- [WHAT THIS TASK INVOLVES]: All of the data is to be set down again without any alteration.

- [TASK MATERIAL]:
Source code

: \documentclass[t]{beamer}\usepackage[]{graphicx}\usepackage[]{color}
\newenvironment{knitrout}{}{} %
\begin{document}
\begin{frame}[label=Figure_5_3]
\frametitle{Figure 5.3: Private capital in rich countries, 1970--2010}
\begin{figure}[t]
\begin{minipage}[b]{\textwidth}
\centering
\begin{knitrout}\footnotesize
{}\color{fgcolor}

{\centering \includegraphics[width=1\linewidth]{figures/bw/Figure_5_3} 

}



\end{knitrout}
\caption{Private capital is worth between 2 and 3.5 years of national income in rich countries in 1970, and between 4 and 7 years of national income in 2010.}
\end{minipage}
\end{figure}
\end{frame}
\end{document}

- [TASK RESPONSE]:
Source code

: \documentclass[t]{beamer}\usepackage[]{graphicx}\usepackage[]{color}
\newenvironment{knitrout}{}{} %
\begin{document}
\begin{frame}[label=Figure_5_3]
\frametitle{Figure 5.3: Private capital in rich countries, 1970--2010}
\begin{figure}[t]
\begin{minipage}[b]{\textwidth}
\centering
\begin{knitrout}\footnotesize
{}\color{fgcolor}

{\centering \includegraphics[width=1\linewidth]{figures/bw/Figure_5_3} 

}



\end{knitrout}
\caption{Private capital is worth between 2 and 3.5 years of national income in rich countries in 1970, and between 4 and 7 years of national income in 2010.}
\end{minipage}
\end{figure}
\end{frame}
\end{document}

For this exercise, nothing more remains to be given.